Atleigh’s smile turned into more of a gritted-teeth situation.
“First of all, I’m a little girl who can make your insides come out of you before you even notice it’s happening,” she said. “And second, that woman is my mom, and she’s dead now, so if you don’t tell me who she was talking to, I might do something out of grief that we’ll both later regret, get me?”
She rested the heel of her hand on the holster at her side.
“So what’s it gonna be?” she said. “Carrot, or stick? Because I gotta tell you …” She drew the modified gun, hooked her middle finger in the metal loop just under the barrel, and tugged on it so the mechanism extended the needle again. Click click click. “I’m pretty fond of the stick, myself.”
A couple of minutes later, Atleigh slid into the driver’s side of an old green Volvo, patted the urn buckled into the seat next to her, and started the engine.
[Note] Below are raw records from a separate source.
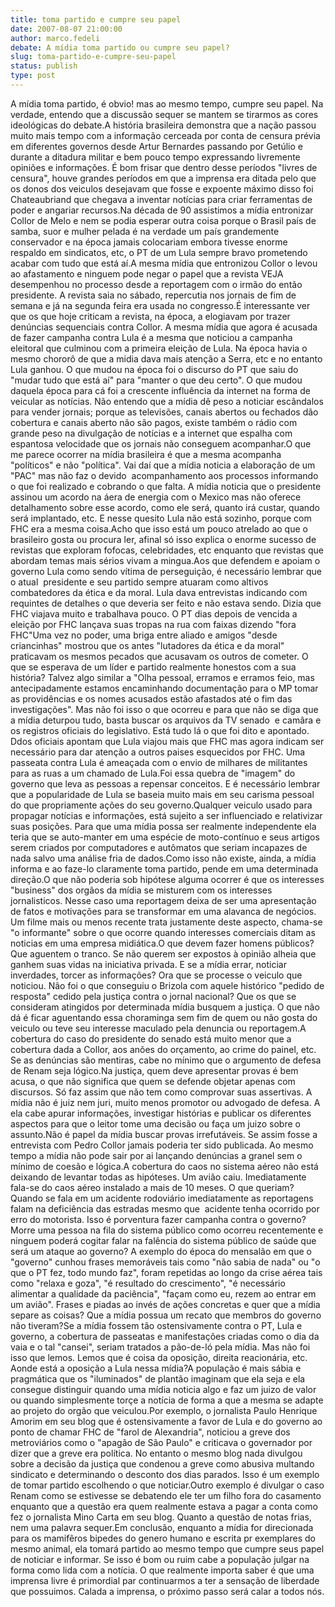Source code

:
 ```yaml
---
title: toma partido e cumpre seu papel
date: 2007-08-07 21:00:00
author: marco.fedeli
debate: A mídia toma partido ou cumpre seu papel?
slug: toma-partido-e-cumpre-seu-papel
status: publish 
type: post
---
```


A mídia toma partido, é obvio! mas ao mesmo tempo, cumpre seu papel. Na verdade, entendo que a discussão sequer se mantem se tirarmos as cores ideológicas do debate.A história brasileira demonstra que a nação passou muito mais tempo com a informação cerceada por conta de censura prévia em diferentes governos desde Artur Bernardes passando por Getúlio e durante a ditadura militar e bem pouco tempo expressando livremente opiniões e informações. É bom frisar que dentro desse períodos "livres de censura", houve grandes períodos em que a imprensa era ditada pelo que os donos dos veiculos desejavam que fosse e expoente máximo disso foi Chateaubriand que chegava a inventar notícias para criar ferramentas de poder e angariar recursos.Na década de 90 assistimos a mídia entronizar Collor de Melo e nem se podia esperar outra coisa porque o Brasil país de samba, suor e mulher pelada é na verdade um país grandemente conservador e na época jamais colocariam embora tivesse enorme respaldo em sindicatos, etc, o PT de um Lula sempre bravo prometendo acabar com tudo que está aí.A mesma mídia que entronizou Collor o levou ao afastamento e ninguem pode negar o papel que a revista VEJA desempenhou no processo desde a reportagem com o irmão do então presidente. A revista saia no sábado, repercutia nos jornais de fim de semana e já na segunda feira era usada no congresso.É interessante ver que os que hoje criticam a revista, na época, a elogiavam por trazer denúncias sequenciais contra Collor. A mesma mídia que agora é acusada de fazer campanha contra Lula é a mesma que noticiou a campanha eleitoral que culminou com a primeira eleição de Lula. Na época havia o mesmo chororô de que a midia dava mais atenção a Serra, etc e no entanto Lula ganhou. O que mudou na época foi o discurso do PT que saiu do "mudar tudo que está aí" para "manter o que deu certo". O que mudou daquela época para cá foi a crescente influência da internet na forma de veicular as notícias. Não entendo que a mídia dê peso a noticiar escândalos para vender jornais; porque as televisões, canais abertos ou fechados dão cobertura e canais aberto não são pagos, existe também o rádio com grande peso na divulgação de notícias e a internet que espalha com espantosa velocidade que os jornais não conseguem acompanhar.O que me parece ocorrer na mídia brasileira é que a mesma acompanha "políticos" e não "política". Vai daí que a mídia noticia a elaboração de um "PAC" mas não faz o devido  acompanhamento aos processos informando o que foi realizado e cobrando o que falta. A mídia noticia que o presidente assinou um acordo na áera de energia com o Mexico mas não oferece detalhamento sobre esse acordo, como ele será, quanto irá custar, quando será implantado, etc. E nesse quesito Lula não está sozinho, porque com FHC era a mesma coisa.Acho que isso está um pouco atrelado ao que o brasileiro gosta ou procura ler, afinal só isso explica o enorme sucesso de revistas que exploram fofocas, celebridades, etc enquanto que revistas que abordam temas mais sérios vivam a mingua.Aos que defendem e apoiam o governo Lula como sendo vítima de perseguição, é necessário lembrar que o atual  presidente e seu partido sempre atuaram como altivos combatedores da ética e da moral. Lula dava entrevistas indicando com requintes de detalhes o que deveria ser feito e não estava sendo. Dizia que FHC viajava muito e trabalhava pouco. O PT dias depois de vencida a eleição por FHC lançava suas tropas na rua com faixas dizendo "fora FHC"Uma vez no poder, uma briga entre aliado e amigos "desde criancinhas" mostrou que os antes "lutadores da ética e da moral" praticavam os mesmos pecados que acusavam os outros de cometer. O que se esperava de um líder e partido realmente honestos com a sua história? Talvez algo similar a "Olha pessoal, erramos e erramos feio, mas antecipadamente estamos encaminhando documentação para o MP tomar as providências e os nomes acusados estão afastados até o fim das investigações". Mas não foi isso o que ocorreu e para que não se diga que a mídia deturpou tudo, basta buscar os arquivos da TV senado  e camâra e os registros oficiais do legislativo. Está tudo lá o que foi dito e apontado. Ddos oficiais apontam que Lula viajou mais que FHC mas agora indicam ser necessário para dar atenção a outros paises esquecidos por FHC. Uma passeata contra Lula é ameaçada com o envio de milhares de militantes para as ruas a um chamado de Lula.Foi essa quebra de "imagem" do governo que leva as pessoas a repensar conceitos. E é necessário lembrar que a popularidade de Lula se baseia muito mais em seu carisma pessoal do que propriamente ações do seu governo.Qualquer veiculo usado para propagar notícias e informações, está sujeito a ser influenciado e relativizar suas posições. Para que uma mídia possa ser realmente independente ela teria que se auto-manter em uma espécie de moto-contínuo e seus artigos serem criados por computadores e autômatos que seriam incapazes de nada salvo uma análise fria de dados.Como isso não existe, ainda, a mídia informa e ao faze-lo claramente toma partido, pende em uma determinada direção.O que não poderia sob hipótese alguma ocorrer é que os interesses "business" dos orgãos da mídia se misturem com os interesses jornalisticos. Nesse caso uma reportagem deixa de ser uma apresentação de fatos e motivações para se transformar em uma alavanca de negócios. Um filme mais ou menos recente trata justamente deste aspecto, chama-se "o informante" sobre o que ocorre quando interesses comerciais ditam as noticias em uma empresa midiática.O que devem fazer homens públicos? Que aguentem o tranco. Se não querem ser expostos à opinião alheia que ganhem suas vidas na iniciativa privada. E se a mídia errar, noticiar inverdades, torcer as informações? Ora que se processe o veiculo que noticiou. Não foi o que conseguiu o Brizola com aquele histórico "pedido de resposta" cedido pela justiça contra o jornal nacional? Que os que se consideram atingidos por determinada mídia busquem a justiça. O que não dá é ficar aguentando essa choraminga sem fim de quem ou não gosta do veiculo ou teve seu interesse maculado pela denuncia ou reportagem.A cobertura do caso do presidente do senado está muito menor que a cobertura dada a Collor, aos anões do orçamento, ao crime do painel, etc. Se as denúncias são mentiras, cabe no mínimo que o argumento de defesa de Renam seja lógico.Na justiça, quem deve apresentar provas é bem acusa, o que não significa que quem se defende objetar apenas com discursos. Só faz assim que não tem como comprovar suas assertivas. A mídia não é juiz nem juri, muito menos promotor ou advogado de defesa. A ela cabe apurar informações, investigar histórias e publicar os diferentes aspectos para que o leitor tome uma decisão ou faça um juizo sobre o assunto.Não é papel da mídia buscar provas irrefutáveis. Se assim fosse a entrevista com Pedro Collor jamais poderia ter sido publicada. Ao mesmo tempo a mídia não pode sair por ai lançando denúncias a granel sem o mínimo de coesão e lógica.A cobertura do caos no sistema aéreo não está deixando de levantar todas as hipóteses. Um avião caiu. Imediatamente fala-se do caos aéreo instalado a mais de 10 meses. O que queriam? Quando se fala em um acidente rodoviário imediatamente as reportagens falam na deficiência das estradas mesmo que  acidente tenha ocorrido por erro do motorista. Isso é porventura fazer campanha contra o governo?Morre uma pessoa na fila do sistema público como ocorreu recentemente e ninguem poderá cogitar falar na falência do sistema público de saúde que será um ataque ao governo? A exemplo do época do mensalão em que o "governo" cunhou frases memoráveis tais como "não sabia de nada" ou "o que o PT fez, todo mundo faz", foram repetidas ao longo da crise aérea tais como "relaxa e goza", "é resultado do crescimento", "é necessário alimentar a qualidade da paciência", "façam como eu, rezem ao entrar em um avião". Frases e piadas ao invés de ações concretas e quer que a mídia separe as coisas? Que a mídia possua um recato que membros do governo não tiveram?Se a mídia fossem tão ostensivamente contra o PT, Lula e governo, a cobertura de passeatas e manifestações criadas como o dia da vaia e o tal "cansei", seriam tratados a pão-de-ló pela mídia. Mas não foi isso que lemos. Lemos que é coisa da oposição, direita reacionária, etc. Aonde está a oposição a Lula nessa mídia?A população é mais sábia e pragmática que os "iluminados" de plantão imaginam que ela seja e ela consegue distinguir quando uma mídia noticia algo e faz um juizo de valor ou quando simplesmente torçe a notícia de forma a que a mesma se adapte ao projeto do orgão que veiculou.Por exemplo, o jornalista Paulo Henrique Amorim em seu blog que é ostensivamente a favor de Lula e do governo ao ponto de chamar FHC de "farol de Alexandria", noticiou a greve dos metroviários como o "apagão de São Paulo" e criticava o governador por dizer que a greve era política. No entanto o mesmo blog nada divulgou sobre a decisão da justiça que condenou a greve como abusiva multando sindicato e determinando o desconto dos dias parados. Isso é um exemplo de tomar partido escolhendo o que noticiar.Outro exemplo é divulgar o caso Renam como se estivesse se debatendo ele ter um filho fora do casamento enquanto que a questão era quem realmente estava a pagar a conta como fez o jornalista Mino Carta em seu blog. Quanto a questão de notas frias, nem uma palavra sequer.Em conclusão, enquanto a mídia for direcionada para os mamifêros bipedes do genero humano e escrita pr exemplares do mesmo animal, ela tomará partido ao mesmo tempo que cumpre seus papel de noticiar e informar. Se isso é bom ou ruim cabe a população julgar na forma como lida com a notícia. O que realmente importa saber é que uma imprensa livre é primordial par continuarmos a ter a sensação de liberdade que possuimos. Calada a imprensa, o próximo passo será calar a todos nós.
She knew exactly where she was headed next.
Atleigh Kent was a bounty hunter, and her bounty was exclusively leeches.
Not all extraterrestrials were leeches—in fact, 99.9 percent of them weren’t. Most of the ETs who settled on Earth were decent enough, and made things more interesting. When Atleigh saw pictures of the way her planet had been when there were only humans on it, she was always struck by how boring it was, all the same texture, like a bowl of plain oatmeal. It was better now, with beings of all shapes and sizes and colors, hearing half a dozen languages burbling or beeping or buzzing when you walked down the street.